Segment Start: Entries provided

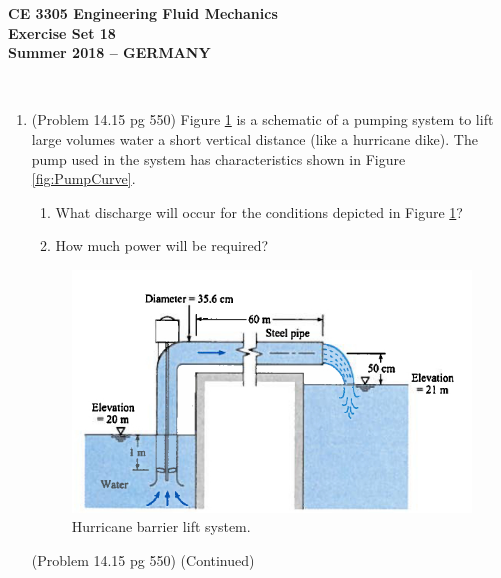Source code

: \documentclass[12pt]{article}
\begin{document}
\begingroup
\begin{center}
{\textbf{{ CE 3305 Engineering Fluid Mechanics} \\ Exercise Set 18 \\ Summer 2018 -- GERMANY} }
\end{center}
\endgroup
\begingroup
~\newline

\begin{enumerate}
\item (Problem 14.15 pg 550)  Figure \ref{fig:CanalPump} is a schematic of a pumping system to lift large volumes water a short vertical distance (like a hurricane dike).  The pump used in the system has characteristics shown in Figure \ref{fig:PumpCurve}.  
\begin{enumerate}
\item What discharge will occur for the conditions depicted in Figure \ref{fig:CanalPump}?
\item How much power will be required?
\end{enumerate}
\begin{figure}[htbp] %
   \centering
   \includegraphics[width=5in]{CanalPump.jpg} 
   \caption{Hurricane barrier lift system.}
   \label{fig:CanalPump}
\end{figure}
\clearpage
(Problem 14.15 pg 550) (Continued)


\end{enumerate}
\end{document}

Segment End: Entries provided

Write out the records above exactly. Pictures do not belong in the copy.

Source code

: \documentclass[12pt]{article}
\begin{document}
\begingroup
\begin{center}
{\textbf{{ CE 3305 Engineering Fluid Mechanics} \\ Exercise Set 18 \\ Summer 2018 -- GERMANY} }
\end{center}
\endgroup
\begingroup
~\newline

\begin{enumerate}
\item (Problem 14.15 pg 550)  Figure \ref{fig:CanalPump} is a schematic of a pumping system to lift large volumes water a short vertical distance (like a hurricane dike).  The pump used in the system has characteristics shown in Figure \ref{fig:PumpCurve}.  
\begin{enumerate}
\item What discharge will occur for the conditions depicted in Figure \ref{fig:CanalPump}?
\item How much power will be required?
\end{enumerate}
\begin{figure}[htbp] %
   \centering
   \includegraphics[width=5in]{CanalPump.jpg} 
   \caption{Hurricane barrier lift system.}
   \label{fig:CanalPump}
\end{figure}
\clearpage
(Problem 14.15 pg 550) (Continued)


\end{enumerate}
\end{document}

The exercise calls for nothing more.